Roy Bentley is the author of Walking with Eve in the Loved City, chosen by Billy Collins as finalist for the Miller Williams poetry prize; Starlight Taxi, winner of the Blue Lynx Poetry Prize; The Trouble with a Short Horse in Montana, chosen by John Gallaher as winner of the White Pine Poetry Prize; as well as My Mother’s Red Ford: New & Selected Poems 1986 – 2020 published by Lost Horse Press. Poems have appeared in Pembroke Magazine, The Southern Review, Rattle, Shenandoah, New Ohio Review, and Prairie Schooner among others. His latest is Beautiful Plenty (Main Street Rag, 2021).

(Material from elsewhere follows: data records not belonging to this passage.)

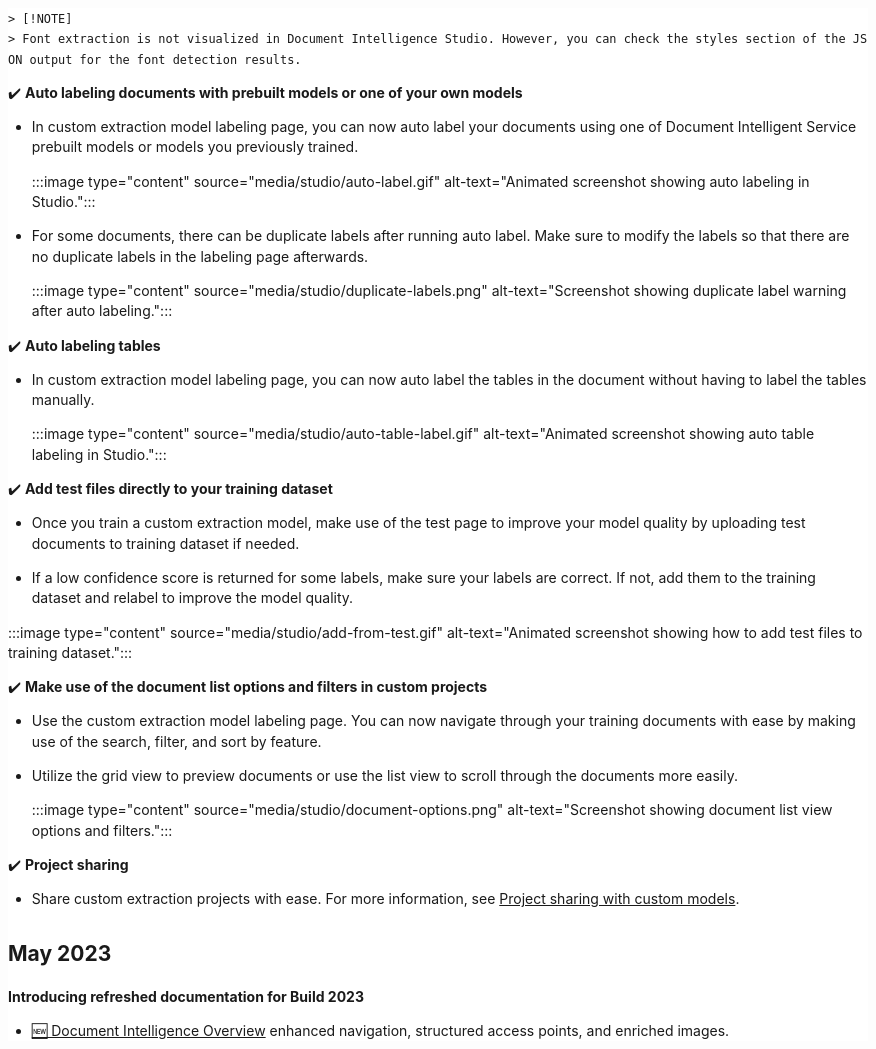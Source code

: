     > [!NOTE]
    > Font extraction is not visualized in Document Intelligence Studio. However, you can check the styles section of the JSON output for the font detection results.

✔️ **Auto labeling documents with prebuilt models or one of your own models**

* In custom extraction model labeling page, you can now auto label your documents using one of Document Intelligent Service prebuilt models or models you previously trained.

    :::image type="content" source="media/studio/auto-label.gif" alt-text="Animated screenshot showing auto labeling in Studio.":::

* For some documents, there can be duplicate labels after running auto label. Make sure to modify the labels so that there are no duplicate labels in the labeling page afterwards.

    :::image type="content" source="media/studio/duplicate-labels.png" alt-text="Screenshot showing duplicate label warning after auto labeling.":::

✔️ **Auto labeling tables**

* In custom extraction model labeling page, you can now auto label the tables in the document without having to label the tables manually.

    :::image type="content" source="media/studio/auto-table-label.gif" alt-text="Animated screenshot showing auto table labeling in Studio.":::

✔️ **Add test files directly to your training dataset**

* Once you train a custom extraction model, make use of the test page to improve your model quality by uploading test documents to training dataset if needed.

* If a low confidence score is returned for some labels, make sure your labels are correct. If not, add them to the training dataset and relabel to improve the model quality.

:::image type="content" source="media/studio/add-from-test.gif" alt-text="Animated screenshot showing how to add test files to training dataset.":::

✔️ **Make use of the document list options and filters in custom projects**

* Use the custom extraction model labeling page. You can now navigate through your training documents with ease by making use of the search, filter, and sort by feature.

* Utilize the grid view to preview documents or use the list view to scroll through the documents more easily.

    :::image type="content" source="media/studio/document-options.png" alt-text="Screenshot showing document list view options and filters.":::

✔️ **Project sharing**

* Share custom extraction projects with ease. For more information, see [Project sharing with custom models](how-to-guides/project-share-custom-models.md).

## **May** 2023

**Introducing refreshed documentation for Build 2023**

* [🆕 Document Intelligence Overview](overview.md?view=doc-intel-3.0.0&preserve-view=true) enhanced navigation, structured access points, and enriched images.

Gravediggers at the Vila Formosa Cemetery
in Sao Paulo, Brazil during the Pandemic
—Victor Moriyama for The New York Times
I’m thinking of Billy Collins, his never
having fished the Susquehanna River,
and yet there is the poem “Fishing
on the Susquehanna in July,” which begins
with his gargantuan disclaimer about the river
and his having never baited a hook and fished it.
The nature of truth is one slippery fish, to be sure.
However, truth is a fighter with a respect for rivers.
And fish whose acrobatics are most impressive in the
torrent-months. Billy Collins is right to say some images
bound from a canvas. It’s like that with the photograph
in The New York Times: men in white protective gear:
a quartet of gloved, booted workers digging graves.
One of the taller of the men has turned away from
the godawful work if not from the photographer,
shovel emptying of light then of earth. There—
see those mounds? Kubota tracks at the margins?
Is it too much to say the bruised, injured planet
is opening itself to us? I’m thinking there must be
an algorithm to assay the weight of uncaught fish
and another for the weight of these rookie souls.